- Film poster
- Directed by: Madeleine Sackler
- Written by: Stephen Belber
- Produced by: Stephen Belber; Ged Dickersin; Nick Gordon; Boyd Holbrook; Trevor Matthews; Madeleine Sackler; Trudie Styler; Celine Rattray;
- Starring: Jeffrey Wright; William Fichtner; Boyd Holbrook; Mare Winningham; David Patrick Kelly; Yul Vazquez;
- Cinematography: Wolfgang Held
- Edited by: Frédéric Thoraval
- Music by: Nathaniel Méchaly
- Production companies: Great Curve Films Brookstreet Pictures
- Distributed by: HBO
- Release dates: April 20, 2018 (Tribeca Film Festival); February 23, 2019 (United States);
- Running time: 113 minutes
- Country: United States
- Language: English

= O.G. (film) =

2018 film directed by Madeleine Sackler

O.G. is a 2018 American drama film directed by Madeleine Sackler and written by Stephen Belber. The film stars Jeffrey Wright, William Fichtner, Boyd Holbrook, Mare Winningham, David Patrick Kelly and Yul Vazquez. The film premiered on HBO on February 23, 2019. The film was entirely filmed in Pendleton Correctional Facility, a maximum security (Level 4) prison in Indiana.

== Plot ==

The film follows the story of a man preparing to reenter civilian life after 26 years in prison. He must choose between his own freedom and the opportunity to protect a younger fellow inmate.

==Cast==
- Jeffrey Wright as Louis
- William Fichtner as Danvers
- Boyd Holbrook as Pinkins
- Mare Winningham as Janice
- David Patrick Kelly as Larry
- Yul Vazquez as Baxter
- Bahni Turpin as Ludlow
- Ryan Cutrona as Piner
- Ato Essandoh
- Kevin Jackson as Mo
- Theothus Carter as Beecher
- Milan Blakely
Many of the prison's inmates and guards were used as actors and extras. Inmates were selected based on behavior; those with disciplinary actions against them were not eligible.

==Release==
The film premiered at the Tribeca Film Festival on April 20, 2018. On October 12, 2018, HBO acquired distribution rights to the film. The film premiered on HBO on February 23, 2019.

==Reception==
On Rotten Tomatoes the film has an approval rating of based on reviews from critics. On Metacritic the film has a score of 69 out of 100 based on reviews from 8 critics.

Jeffrey Wright was awarded the "Best Actor in a U.S. Narrative Feature Film" at the 2018 Tribeca Film Festival for his role in the film.

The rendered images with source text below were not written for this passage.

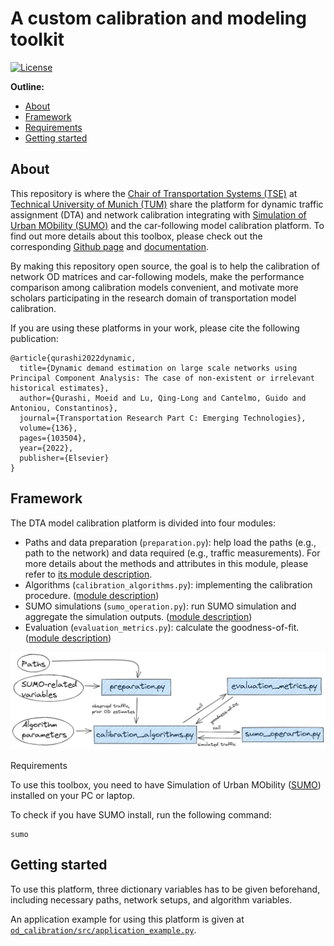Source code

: # A custom calibration and modeling toolkit

[![License](https://img.shields.io/badge/License-Apache_2.0-blue.svg)](https://opensource.org/licenses/Apache-2.0)

**Outline:**

- [About](#about) 
- [Framework](#framework) 
- [Requirements](#requirements)
- [Getting started](#started) 

## <a name='about'></a>About

This repository is where the [Chair of Transportation Systems (TSE)](https://www.mos.ed.tum.de/en/vvs/home/) at [Technical University of Munich (TUM)](https://www.tum.de/en/) share the platform for dynamic traffic assignment (DTA) and network calibration integrating with [Simulation of Urban MObility (SUMO)](https://sumo.dlr.de/docs/index.html) and the car-following model calibration platform. To find out more details about this toolbox, please check out the corresponding [Github page](https://laststriker11.github.io/calibration-modeling/) and [documentation](https://laststriker11.github.io/calibration-modeling/html/index.html).

By making this repository open source, the goal is to help the calibration of network OD matrices and car-following models, make the performance comparison among calibration models convenient, and motivate more scholars participating in the research domain of transportation model calibration.

If you are using these platforms in your work, please cite the following publication:
```
@article{qurashi2022dynamic,
  title={Dynamic demand estimation on large scale networks using Principal Component Analysis: The case of non-existent or irrelevant historical estimates},
  author={Qurashi, Moeid and Lu, Qing-Long and Cantelmo, Guido and Antoniou, Constantinos},
  journal={Transportation Research Part C: Emerging Technologies},
  volume={136},
  pages={103504},
  year={2022},
  publisher={Elsevier}
}
```

## <a name='framework'></a>Framework

The DTA model calibration platform is divided into four modules:

- Paths and data preparation (`preparation.py`): help load the paths (e.g., path to the network) and data required (e.g., traffic measurements). For more details about the methods and attributes in this module, please refer to [its module description](https://laststriker11.github.io/calibration-modeling/html/preparation.html).
- Algorithms (`calibration_algorithms.py`): implementing the calibration procedure. ([module description](https://laststriker11.github.io/calibration-modeling/html/calibration_algorithms.html))
- SUMO simulations (`sumo_operation.py`): run SUMO simulation and aggregate the simulation outputs. ([module description](https://laststriker11.github.io/calibration-modeling/html/sumo_operation.html))
- Evaluation (`evaluation_metrics.py`): calculate the goodness-of-fit. ([module description](https://laststriker11.github.io/calibration-modeling/html/evaluation_metrics.html))

![DTA model calibration platform](images/dta_calibration_platform_design.png)

<a name='requirements'></a>Requirements

To use this toolbox, you need to have Simulation of Urban MObility ([SUMO](https://sumo.dlr.de/docs/index.html)) installed on your PC or laptop.

To check if you have SUMO install, run the following command:

```
sumo
```

## <a name='started'></a>Getting started

To use this platform, three dictionary variables has to be given beforehand, including necessary paths, network setups, and algorithm variables.

An application example for using this platform is given at [`od_calibration/src/application_example.py`](./src/application_example.py).

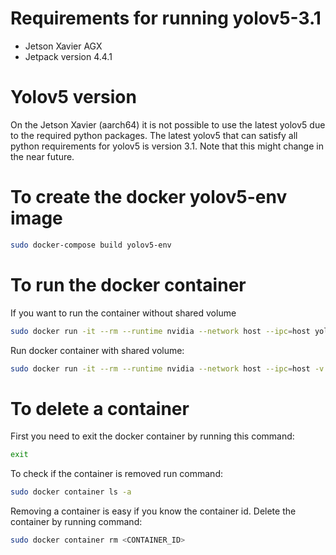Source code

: # Requirements for running yolov5-3.1

- Jetson Xavier AGX
- Jetpack version 4.4.1

# Yolov5 version

On the Jetson Xavier (aarch64) it is not possible to use the latest yolov5 due to the required python packages. The latest yolov5 that can satisfy all python requirements for yolov5 is version 3.1. Note that this might change in the near future.

# To create the docker yolov5-env image

```bash
sudo docker-compose build yolov5-env
```

# To run the docker container 

If you want to run the container without shared volume
```bash
sudo docker run -it --rm --runtime nvidia --network host --ipc=host yolov5-env-image:1.0
```

Run docker container with shared volume:

```bash
sudo docker run -it --rm --runtime nvidia --network host --ipc=host -v /mnt/XavierSSD/<FOLDER_NAME>:/usr/src/app  yolov5-env-image:1.0
```
# To delete a container

First you need to exit the docker container by running this command:

```bash
exit
```

To check if the container is removed run command:

```bash
sudo docker container ls -a
```

Removing a container is easy if you know the container id. Delete the container by running command:
```bash
sudo docker container rm <CONTAINER_ID>
```
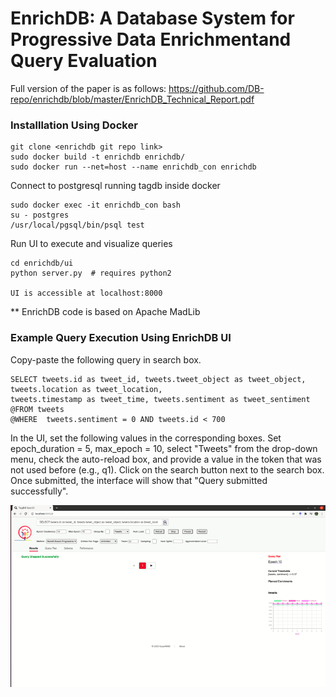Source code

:# EnrichDB: A Database System for Progressive Data Enrichmentand Query Evaluation 

Full version of the paper is as follows:
https://github.com/DB-repo/enrichdb/blob/master/EnrichDB_Technical_Report.pdf


### Installlation Using Docker

```
git clone <enrichdb git repo link>
sudo docker build -t enrichdb enrichdb/
sudo docker run --net=host --name enrichdb_con enrichdb
```

Connect to  postgresql running tagdb inside docker 
```
sudo docker exec -it enrichdb_con bash
su - postgres 
/usr/local/pgsql/bin/psql test
```
Run UI to execute and visualize queries

```
cd enrichdb/ui
python server.py  # requires python2

UI is accessible at localhost:8000
```
** EnrichDB code is based on Apache MadLib

### Example Query Execution Using EnrichDB UI
Copy-paste the following query in search box.
```
SELECT tweets.id as tweet_id, tweets.tweet_object as tweet_object, tweets.location as tweet_location, 
tweets.timestamp as tweet_time, tweets.sentiment as tweet_sentiment @FROM tweets 
@WHERE  tweets.sentiment = 0 AND tweets.id < 700
```
In the UI, set the following values in the corresponding boxes. 
Set epoch_duration = 5, max_epoch = 10, select "Tweets" from the drop-down menu, check the auto-reload box, and provide a value in the token that was not used before (e.g., q1). Click on the search button next to the search box. Once submitted, the interface will show that "Query submitted successfully". 

![](tagdb-ui.gif)


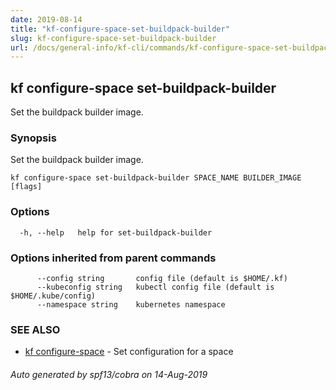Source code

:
 ```yaml
---
date: 2019-08-14
title: "kf-configure-space-set-buildpack-builder"
slug: kf-configure-space-set-buildpack-builder
url: /docs/general-info/kf-cli/commands/kf-configure-space-set-buildpack-builder/
---
```

## kf configure-space set-buildpack-builder

Set the buildpack builder image.

### Synopsis

Set the buildpack builder image.

```
kf configure-space set-buildpack-builder SPACE_NAME BUILDER_IMAGE [flags]
```

### Options

```
  -h, --help   help for set-buildpack-builder
```

### Options inherited from parent commands

```
      --config string       config file (default is $HOME/.kf)
      --kubeconfig string   kubectl config file (default is $HOME/.kube/config)
      --namespace string    kubernetes namespace
```

### SEE ALSO

* [kf configure-space](/docs/general-info/kf-cli/commands/kf-configure-space/)	 - Set configuration for a space

###### Auto generated by spf13/cobra on 14-Aug-2019
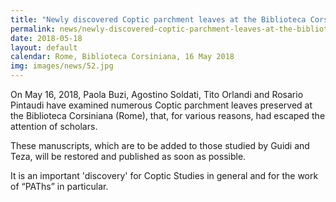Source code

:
 ```yaml
---
title: "Newly discovered Coptic parchment leaves at the Biblioteca Corsiniana, Rome"
permalink: news/newly-discovered-coptic-parchment-leaves-at-the-biblioteca-corsiniana-rome
date: 2018-05-18
layout: default
calendar: Rome, Biblioteca Corsiniana, 16 May 2018
img: images/news/52.jpg
---
```


On May 16, 2018, Paola Buzi, Agostino Soldati, Tito Orlandi and Rosario Pintaudi have examined numerous Coptic parchment leaves preserved at the Biblioteca Corsiniana (Rome), that, for various reasons, had escaped the attention of scholars.

These manuscripts, which are to be added to those studied by Guidi and Teza, will be restored and published as soon as possible.

It is an important 'discovery' for Coptic Studies in general and for the work of “PAThs” in particular.
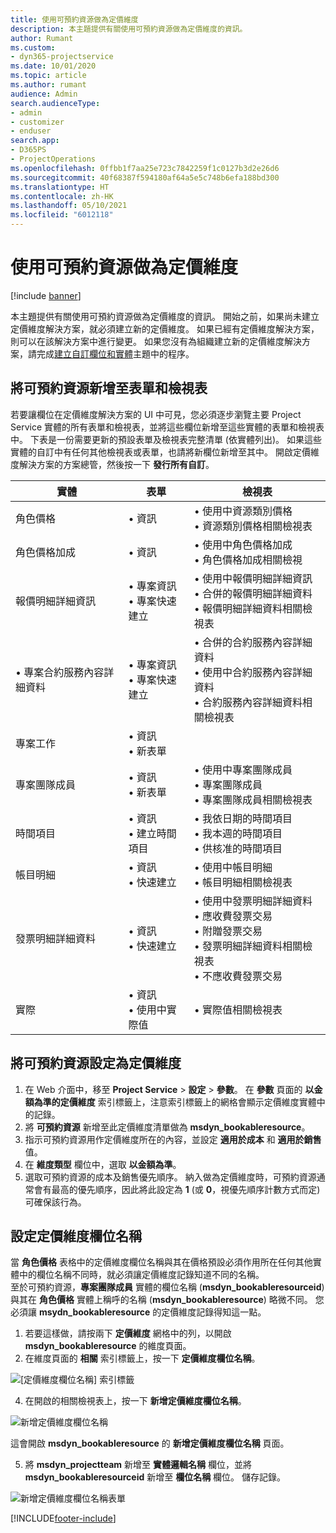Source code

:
 ```yaml
---
title: 使用可預約資源做為定價維度
description: 本主題提供有關使用可預約資源做為定價維度的資訊。
author: Rumant
ms.custom:
- dyn365-projectservice
ms.date: 10/01/2020
ms.topic: article
ms.author: rumant
audience: Admin
search.audienceType:
- admin
- customizer
- enduser
search.app:
- D365PS
- ProjectOperations
ms.openlocfilehash: 0ffbb1f7aa25e723c7842259f1c0127b3d2e26d6
ms.sourcegitcommit: 40f68387f594180af64a5e5c748b6efa188bd300
ms.translationtype: HT
ms.contentlocale: zh-HK
ms.lasthandoff: 05/10/2021
ms.locfileid: "6012118"
---
```

# <a name="use-bookable-resource-as-a-pricing-dimension"></a>使用可預約資源做為定價維度

[!include [banner](../includes/psa-now-project-operations.md)]

本主題提供有關使用可預約資源做為定價維度的資訊。 開始之前，如果尚未建立定價維度解決方案，就必須建立新的定價維度。 如果已經有定價維度解決方案，則可以在該解決方案中進行變更。 如果您沒有為組織建立新的定價維度解決方案，請完成[建立自訂欄位和實體](create-custom-fields-entities.md)主題中的程序。

## <a name="add-bookable-resource-to-forms-and-views"></a>將可預約資源新增至表單和檢視表
若要讓欄位在定價維度解決方案的 UI 中可見，您必須逐步瀏覽主要 Project Service 實體的所有表單和檢視表，並將這些欄位新增至這些實體的表單和檢視表中。
下表是一份需要更新的預設表單及檢視表完整清單 (依實體列出)。 如果這些實體的自訂中有任何其他檢視表或表單，也請將新欄位新增至其中。
開啟定價維度解決方案的方案總管，然後按一下 **發行所有自訂**。


|   實體        | 表單   |檢視表        |
| ------------------------------|---------------------------------|----------------------------------|
|  角色價格|• 資訊 |• 使用中資源類別價格<br> • 資源類別價格相關檢視表|
|  角色價格加成|• 資訊|• 使用中角色價格加成<br>• 角色價格加成相關檢視|
|  報價明細詳細資訊|• 專案資訊<br>• 專案快速建立|• 使用中報價明細詳細資訊<br>• 合併的報價明細詳細資料<br>• 報價明細詳細資料相關檢視表|
|  • 專案合約服務內容詳細資料|• 專案資訊<br>• 專案快速建立|• 合併的合約服務內容詳細資料<br>• 使用中合約服務內容詳細資料<br>• 合約服務內容詳細資料相關檢視表|
|  專案工作|• 資訊<br>• 新表單||
|  專案團隊成員|• 資訊<br>• 新表單|• 使用中專案團隊成員<br>• 專案團隊成員<br>• 專案團隊成員相關檢視表|
|  時間項目|• 資訊<br>• 建立時間項目|• 我依日期的時間項目<br>• 我本週的時間項目<br>• 供核准的時間項目|
|  帳目明細|• 資訊<br>• 快速建立|• 使用中帳目明細<br>• 帳目明細相關檢視表|
|  發票明細詳細資料|• 資訊<br>• 快速建立|• 使用中發票明細詳細資料<br>• 應收費發票交易<br>• 附贈發票交易<br>• 發票明細詳細資料相關檢視表<br>• 不應收費發票交易|
|  實際|• 資訊<br>• 使用中實際值|• 實際值相關檢視表|

## <a name="set-up-bookable-resource-as-a-pricing-dimension"></a>將可預約資源設定為定價維度

1. 在 Web 介面中，移至 **Project Service** > **設定** > **參數**。 在 **參數** 頁面的 **以金額為準的定價維度** 索引標籤上，注意索引標籤上的網格會顯示定價維度實體中的記錄。 
2. 將 **可預約資源** 新增至此定價維度清單做為 **msdyn_bookableresource**。 
3. 指示可預約資源用作定價維度所在的內容，並設定 **適用於成本** 和 **適用於銷售** 值。
4. 在 **維度類型** 欄位中，選取 **以金額為準**。 
5. 選取可預約資源的成本及銷售優先順序。 納入做為定價維度時，可預約資源通常會有最高的優先順序，因此將此設定為 **1**  (或 **0**，視優先順序計數方式而定) 可確保該行為。

## <a name="set-up-pricing-dimension-field-names"></a>設定定價維度欄位名稱

當 **角色價格** 表格中的定價維度欄位名稱與其在價格預設必須作用所在任何其他實體中的欄位名稱不同時，就必須讓定價維度記錄知道不同的名稱。    
至於可預約資源，**專案團隊成員** 實體的欄位名稱 (**msdyn_bookableresourceid**) 與其在 **角色價格** 實體上稱呼的名稱 (**msdyn_bookableresource**) 略微不同。 您必須讓 **msydn_bookableresource** 的定價維度記錄得知這一點。 
1. 若要這樣做，請按兩下 **定價維度** 網格中的列，以開啟 **msdyn_bookableresource** 的維度頁面。
2. 在維度頁面的 **相關** 索引標籤上，按一下 **定價維度欄位名稱**。

 ![[定價維度欄位名稱] 索引標籤](media/PD-fieldname.png)

4. 在開啟的相關檢視表上，按一下 **新增定價維度欄位名稱**。

 ![新增定價維度欄位名稱](media/Add-NewPD-fieldname.png)


這會開啟 **msdyn_bookableresource** 的 **新增定價維度欄位名稱** 頁面。 

5. 將 **msdyn_projectteam** 新增至 **實體邏輯名稱** 欄位，並將 **msdyn_bookableresourceid** 新增至 **欄位名稱** 欄位。 儲存記錄。

 ![新增定價維度欄位名稱表單](media/PD-fieldname-Added.png)


[!INCLUDE[footer-include](../includes/footer-banner.md)]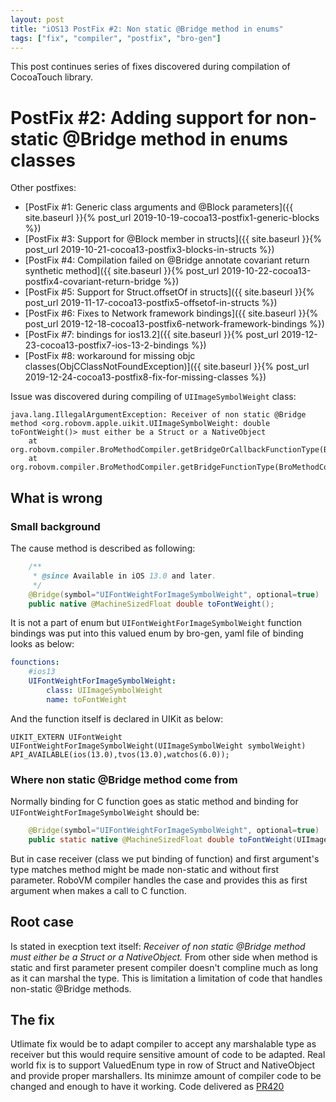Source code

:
 ```yaml
---
layout: post
title: "iOS13 PostFix #2: Non static @Bridge method in enums"
tags: ["fix", "compiler", "postfix", "bro-gen"]
---
```

This post continues series of fixes discovered during compilation of CocoaTouch library.
# PostFix #2: Adding support for non-static @Bridge method in enums classes

Other postfixes:
* [PostFix #1: Generic class arguments and @Block parameters]({{ site.baseurl }}{% post_url 2019-10-19-cocoa13-postfix1-generic-blocks %})
* [PostFix #3: Support for @Block member in structs]({{ site.baseurl }}{% post_url 2019-10-21-cocoa13-postfix3-blocks-in-structs %})
* [PostFix #4: Compilation failed on @Bridge annotate covariant return synthetic method]({{ site.baseurl }}{% post_url 2019-10-22-cocoa13-postfix4-covariant-return-bridge %})
* [PostFix #5: Support for Struct.offsetOf in structs]({{ site.baseurl }}{% post_url 2019-11-17-cocoa13-postfix5-offsetof-in-structs %})
* [PostFix #6: Fixes to Network framework bindings]({{ site.baseurl }}{% post_url 2019-12-18-cocoa13-postfix6-network-framework-bindings %})
* [PostFix #7: bindings for ios13.2]({{ site.baseurl }}{% post_url 2019-12-23-cocoa13-postfix7-ios-13-2-bindings %})
* [PostFix #8: workaround for missing objc classes(ObjCClassNotFoundException)]({{ site.baseurl }}{% post_url 2019-12-24-cocoa13-postfix8-fix-for-missing-classes %})

Issue was discovered during compiling of `UIImageSymbolWeight` class:
```
java.lang.IllegalArgumentException: Receiver of non static @Bridge method <org.robovm.apple.uikit.UIImageSymbolWeight: double toFontWeight()> must either be a Struct or a NativeObject
	at org.robovm.compiler.BroMethodCompiler.getBridgeOrCallbackFunctionType(BroMethodCompiler.java:554)
	at org.robovm.compiler.BroMethodCompiler.getBridgeFunctionType(BroMethodCompiler.java:526)
```

##  What is wrong
<!-- more -->
### Small background
The cause method is described as following:
```java
    /**
     * @since Available in iOS 13.0 and later.
     */
    @Bridge(symbol="UIFontWeightForImageSymbolWeight", optional=true)
    public native @MachineSizedFloat double toFontWeight();
```

It is not a part of enum but `UIFontWeightForImageSymbolWeight` function bindings was put into this valued enum by bro-gen, yaml file of binding looks as below:
```yaml
founctions:
    #ios13
    UIFontWeightForImageSymbolWeight:
        class: UIImageSymbolWeight
        name: toFontWeight
```

And the function itself is declared in UIKit as below:
```objc
UIKIT_EXTERN UIFontWeight UIFontWeightForImageSymbolWeight(UIImageSymbolWeight symbolWeight) API_AVAILABLE(ios(13.0),tvos(13.0),watchos(6.0));
```

### Where non static @Bridge method come from
Normally binding for C function goes as static method and binding for `UIFontWeightForImageSymbolWeight` should be:
```java
    @Bridge(symbol="UIFontWeightForImageSymbolWeight", optional=true)
    public static native @MachineSizedFloat double toFontWeight(UIImageSymbolWeight symbolWeight);
```

But in case receiver (class we put binding of function) and first argument's type matches method might be made non-static and without first parameter. RoboVM compiler handles the case and provides this as first argument when makes a call to C function.

## Root case
Is stated in execption text itself: *Receiver of non static @Bridge method must either be a Struct or a NativeObject.*
From other side when method is static and first parameter present compiler doesn't compline much as long as it can marshal the type. This is limitation a limitation of code that handles non-static @Bridge methods.

## The fix
Utlimate fix would be to adapt compiler to accept any marshalable type as receiver but this would require sensitive amount of code to be adapted. Real world fix is to support ValuedEnum type in row of Struct and NativeObject and provide proper marshallers. Its minimze amount of compiler code to be changed and enough to have it working.
Code delivered as [PR420](https://github.com/MobiVM/robovm/pull/420)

Ben Travers at IndieWire gave it a grade B and wrote: "Can be a tad slow, a touch too simple, and even a little distracted from making a larger, more declarative point about modern incarceration. But by carving its own path through Louis...it's nothing short of original." Aryn Braun of The Economist said about the movie, "If Ms Sackler’s goal was to break the stereotypes inherent in the prison-drama genre, she succeeded." The Document Podcast host, Matt Holzman, of KCRW said ""Madeleine wanted to make a movie that basically asks, 'is incarceration the best way to deal with people who commit crimes?" A reviewer for the Chicago Sun Times wrote "Director Madeleine Sackler does a magnificent job of plunging us into this world, in which inmates are almost always seeing things through the bars of their cells, or the tiny windows giving them a glimpse of the sky."

In 2019, the film was listed as one of The Marshall Project's picks for Criminal Justice in Movies, TV, and Podcasts.

In his 2021 book, Empire of Pain: The Secret History of the Sackler Dynasty, Patrick Radden Keefe notes the mysterious source of funding for the project, likely from Madeline Sackler's inheritance from her family, the prime drivers of America's opioid epidemic. The film's star Jeffrey Wright himself expressed concerns. Keefe writes, "Wright had sent Madeleine an email, praising the 'honesty and openness' of the men in her documentary. But there is an 'elephant' in the room, he wrote. 'You've provided a tremendous gift to those men. Something the likes of which they've rarely, if ever been given.' But they know 'nothing of your story,' he pointed out. ' You never spoke to me about any of that. I was aware and only once tried to broach the subject with you. You didn't open up about it. I went on with my work.' Wright wanted to address it now, though. 'Do you think you should take into consideration that this will become part of the dialogue around these films?' he asked." Madeleine did not respond.